Il complesso carcerario di Tora è considerato uno dei peggiori d’Egitto, ed è situato nell’omonima città (nota anche come Tura) a sud del Cairo. L’istituto comprende quattro prigioni, un ospedale militare e un carcere di massima sicurezza noto come Scorpion. Da diverse organizzazioni umanitarie, giornalisti e attivisti, Tora, e precisamente l’ala Scorpion, è considerata una tomba. È lì che vengono imprigionati attivisti, giornalisti, intellettuali, oppositori del regime egiziano.
È qui che giovedì 5 marzo è stato trasferito Patrick Zaky, lo studente egiziano dell’università di Bologna arrestato al Cairo lo scorso 8 febbraio.Nella prigione di Tora lavorano gli uomini mukhabarat della Qata`al-Amn al-Watani, ossia i militari e i poliziotti dell’agenzia di intelligence egiziana, e che rispondono direttamente ad Abdel el-Ghaffar, considerato uno degli uomini chiave coinvolti nella misteriosa morte di Giulio Regeni.
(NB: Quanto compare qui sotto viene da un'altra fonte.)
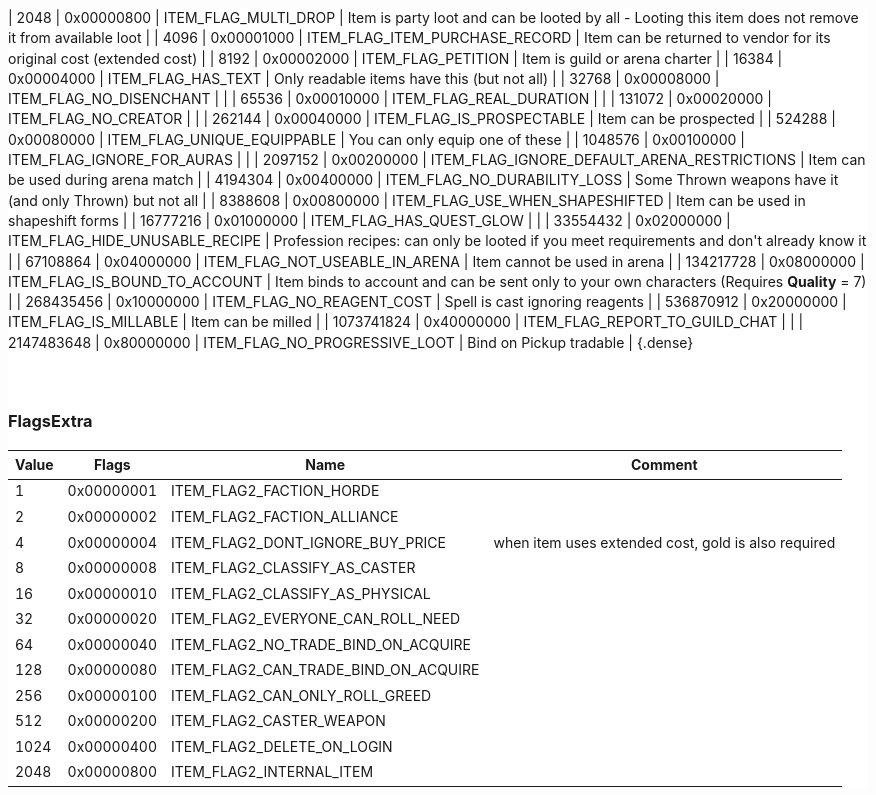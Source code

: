 | 2048 | 0x00000800 | ITEM_FLAG_MULTI_DROP | Item is party loot and can be looted by all - Looting this item does not remove it from available loot |
| 4096 | 0x00001000 | ITEM_FLAG_ITEM_PURCHASE_RECORD | Item can be returned to vendor for its original cost (extended cost) |
| 8192 | 0x00002000 | ITEM_FLAG_PETITION | Item is guild or arena charter |
| 16384 | 0x00004000 | ITEM_FLAG_HAS_TEXT | Only readable items have this (but not all) |
| 32768 | 0x00008000 | ITEM_FLAG_NO_DISENCHANT | |
| 65536 | 0x00010000 | ITEM_FLAG_REAL_DURATION | |
| 131072 | 0x00020000 | ITEM_FLAG_NO_CREATOR | |
| 262144 | 0x00040000 | ITEM_FLAG_IS_PROSPECTABLE | Item can be prospected |
| 524288 | 0x00080000 | ITEM_FLAG_UNIQUE_EQUIPPABLE | You can only equip one of these |
| 1048576 | 0x00100000 | ITEM_FLAG_IGNORE_FOR_AURAS | |
| 2097152 | 0x00200000 | ITEM_FLAG_IGNORE_DEFAULT_ARENA_RESTRICTIONS | Item can be used during arena match |
| 4194304 | 0x00400000 | ITEM_FLAG_NO_DURABILITY_LOSS | Some Thrown weapons have it (and only Thrown) but not all |
| 8388608 | 0x00800000 | ITEM_FLAG_USE_WHEN_SHAPESHIFTED | Item can be used in shapeshift forms |
| 16777216 | 0x01000000 | ITEM_FLAG_HAS_QUEST_GLOW | |
| 33554432 | 0x02000000 | ITEM_FLAG_HIDE_UNUSABLE_RECIPE | Profession recipes: can only be looted if you meet requirements and don't already know it |
| 67108864 | 0x04000000 | ITEM_FLAG_NOT_USEABLE_IN_ARENA | Item cannot be used in arena |
| 134217728 | 0x08000000 | ITEM_FLAG_IS_BOUND_TO_ACCOUNT | Item binds to account and can be sent only to your own characters (Requires **Quality** = 7) |
| 268435456 | 0x10000000 | ITEM_FLAG_NO_REAGENT_COST | Spell is cast ignoring reagents |
| 536870912 | 0x20000000 | ITEM_FLAG_IS_MILLABLE | Item can be milled |
| 1073741824 | 0x40000000 | ITEM_FLAG_REPORT_TO_GUILD_CHAT | |
| 2147483648 | 0x80000000 | ITEM_FLAG_NO_PROGRESSIVE_LOOT | Bind on Pickup tradable |
{.dense}

&nbsp;

### FlagsExtra
| Value | Flags | Name | Comment |
|-------|-------|------|---------|
| 1 | 0x00000001 | ITEM_FLAG2_FACTION_HORDE |  |
| 2 | 0x00000002 | ITEM_FLAG2_FACTION_ALLIANCE |  |
| 4 | 0x00000004 | ITEM_FLAG2_DONT_IGNORE_BUY_PRICE | when item uses extended cost, gold is also required |
| 8 | 0x00000008 | ITEM_FLAG2_CLASSIFY_AS_CASTER |  |
| 16 | 0x00000010 | ITEM_FLAG2_CLASSIFY_AS_PHYSICAL |  |
| 32 | 0x00000020 | ITEM_FLAG2_EVERYONE_CAN_ROLL_NEED |  |
| 64 | 0x00000040 | ITEM_FLAG2_NO_TRADE_BIND_ON_ACQUIRE |  |
| 128 | 0x00000080 | ITEM_FLAG2_CAN_TRADE_BIND_ON_ACQUIRE |  |
| 256 | 0x00000100 | ITEM_FLAG2_CAN_ONLY_ROLL_GREED |  |
| 512 | 0x00000200 | ITEM_FLAG2_CASTER_WEAPON |  |
| 1024 | 0x00000400 | ITEM_FLAG2_DELETE_ON_LOGIN |  |
| 2048 | 0x00000800 | ITEM_FLAG2_INTERNAL_ITEM |  |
Nel 2015 Magdy Abdel el-Ghaffar è stato nominato ministro dell’Interno. In precedenza, el-Ghaffar era stato reclutato nei servizi segreti egiziani noti per i loro metodi repressivi e brutali. Proprio alla sua nomina come ministro dell’Interno, l’ong Amnesty International ricollega l’aumento sensibile del numero delle sparizione avvenute in Egitto negli ultimi anni.
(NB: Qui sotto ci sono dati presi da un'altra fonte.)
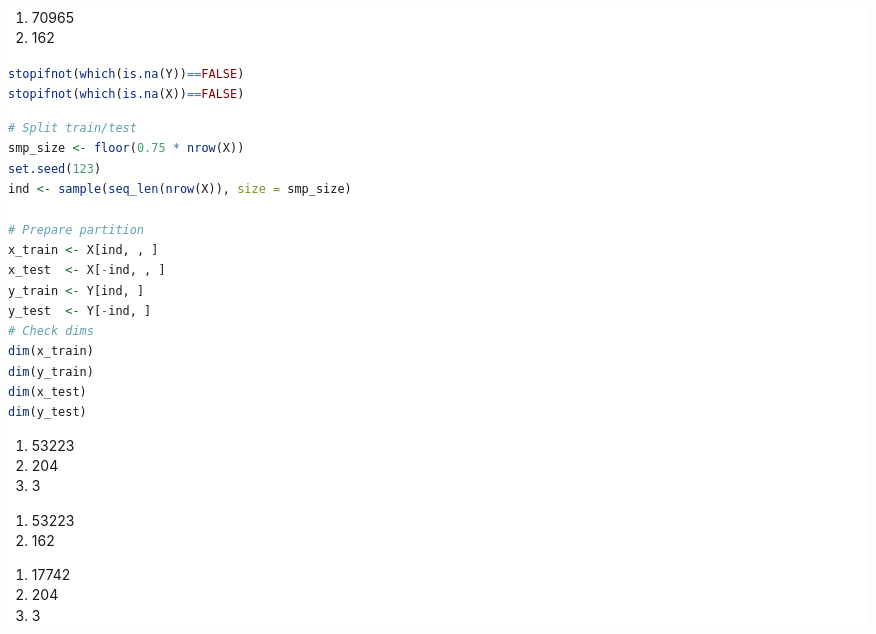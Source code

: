


<ol class=list-inline>
	<li>70965</li>
	<li>162</li>
</ol>




```R
stopifnot(which(is.na(Y))==FALSE)
stopifnot(which(is.na(X))==FALSE)
```


```R
# Split train/test
smp_size <- floor(0.75 * nrow(X))
set.seed(123)
ind <- sample(seq_len(nrow(X)), size = smp_size)

# Prepare partition
x_train <- X[ind, , ]
x_test  <- X[-ind, , ]
y_train <- Y[ind, ]
y_test  <- Y[-ind, ]
# Check dims
dim(x_train)
dim(y_train)
dim(x_test)
dim(y_test)
```


<ol class=list-inline>
	<li>53223</li>
	<li>204</li>
	<li>3</li>
</ol>




<ol class=list-inline>
	<li>53223</li>
	<li>162</li>
</ol>




<ol class=list-inline>
	<li>17742</li>
	<li>204</li>
	<li>3</li>
</ol>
“Le sparizioni forzate sono diventate uno dei principali strumenti dello stato di polizia in Egitto. Chiunque osi prendere la parola è a rischio. Il contrasto al terrorismo è usato come giustificazione per rapire, interrogare e torturare coloro che intendono sfidare le autorità”, ha detto lo scorso anno Philip Luther, direttore del programma Medio Oriente e Africa del Nord di Amnesty International.
Un dossier di 80 pagine redatto nel 2016 dalla ong Human Rights Watch racconta i trattamenti inumani riservati ai detenuti di Tora che vivono in spazi angusti senza letto né materasso, con privazioni di cibo e medicine.
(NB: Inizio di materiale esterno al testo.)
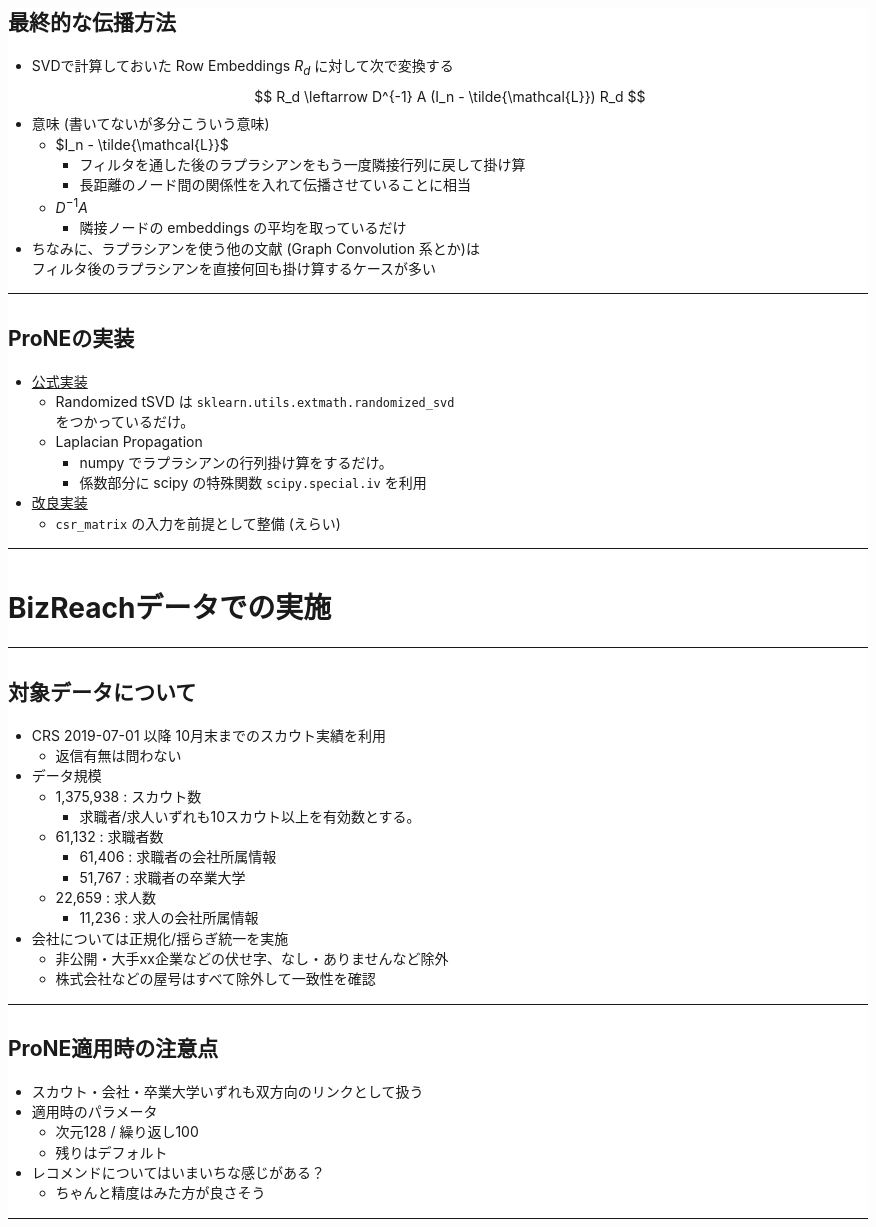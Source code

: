## 最終的な伝播方法
- SVDで計算しておいた Row Embeddings $R_d$ に対して次で変換する
$$
R_d \leftarrow D^{-1} A (I_n - \tilde{\mathcal{L}}) R_d
$$
- 意味 (書いてないが多分こういう意味)
  - $I_n - \tilde{\mathcal{L}}$
    - フィルタを通した後のラプラシアンをもう一度隣接行列に戻して掛け算
    - 長距離のノード間の関係性を入れて伝播させていることに相当
  - $D^{-1} A$
    - 隣接ノードの embeddings の平均を取っているだけ
- ちなみに、ラプラシアンを使う他の文献 (Graph Convolution 系とか)は  
  フィルタ後のラプラシアンを直接何回も掛け算するケースが多い

---
## ProNEの実装
- [公式実装](https://github.com/THUDM/ProNE/blob/master/proNE.py)
  - Randomized tSVD は `sklearn.utils.extmath.randomized_svd`  
    をつかっているだけ。
  - Laplacian Propagation
    - numpy でラプラシアンの行列掛け算をするだけ。
    - 係数部分に scipy の特殊関数 `scipy.special.iv` を利用
- [改良実装](https://github.com/wantedly/machine-learning-round-table/issues/61#issuecomment-663971444)
  - `csr_matrix` の入力を前提として整備 (えらい)

---
# BizReachデータでの実施

---
## 対象データについて
- CRS 2019-07-01 以降 10月末までのスカウト実績を利用
  - 返信有無は問わない
- データ規模
  - 1,375,938 : スカウト数
    - 求職者/求人いずれも10スカウト以上を有効数とする。
  - 61,132 : 求職者数 
    - 61,406 : 求職者の会社所属情報
    - 51,767 : 求職者の卒業大学
  - 22,659 : 求人数 
    - 11,236 : 求人の会社所属情報
- 会社については正規化/揺らぎ統一を実施
  - 非公開・大手xx企業などの伏せ字、なし・ありませんなど除外
  - 株式会社などの屋号はすべて除外して一致性を確認

---
## ProNE適用時の注意点
- スカウト・会社・卒業大学いずれも双方向のリンクとして扱う
- 適用時のパラメータ
  - 次元128 / 繰り返し100
  - 残りはデフォルト
- レコメンドについてはいまいちな感じがある？
  - ちゃんと精度はみた方が良さそう

---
Le informazioni raccolte sono basate su interviste realizzate a 20 parenti di detenuti, due avvocati, due ex prigionieri, e sull’analisi di immagini, referti medici e documenti che testimoniano le condizioni terribili all’interno della struttura, che in alcuni casi hanno portato perfino alla morte dei prigionieri.
Ai prigionieri vengono inflitti vari tipi di torture e maltrattamenti basati su pestaggi e abusi anche sessuali, senza che alcun legale o familiare possa incontrare i detenuti, definiti “sepolti vivi”.
Sul complesso carcerario di Tora, esistono anche report indipendenti di esperti delle Nazioni Unite. L’8 novembre 2019, alcuni esperti hanno rilasciato un breve report nel quale sostengono che “le condizione del regime carcerario in Egitto potrebbero aver portato alla morte dell’ex presidente Mohamed Morsi e aver messo a rischio la salute e la vita di altre migliaia di prigionieri”. Esperti indipendenti delle Nazioni Unite hanno dichiarato: “L’ex presidente Morsi è stato tenuto in condizioni che possono essere descritte solo come brutali, in particolare durante la sua detenzione di cinque anni nel complesso carcerario di Tora”.
“Abbiamo ottenuto prove credibili da varie fonti secondo cui migliaia di altri detenuti in tutto l’Egitto potrebbero subire gravi violazioni dei diritti umani, molti dei quali potrebbero essere ad alto rischio di morte. Questa sembra essere una pratica coerente e intenzionale da parte dell’attuale governo del presidente Adel-Fattah Al-Sisi per mettere a tacere i dissidenti”.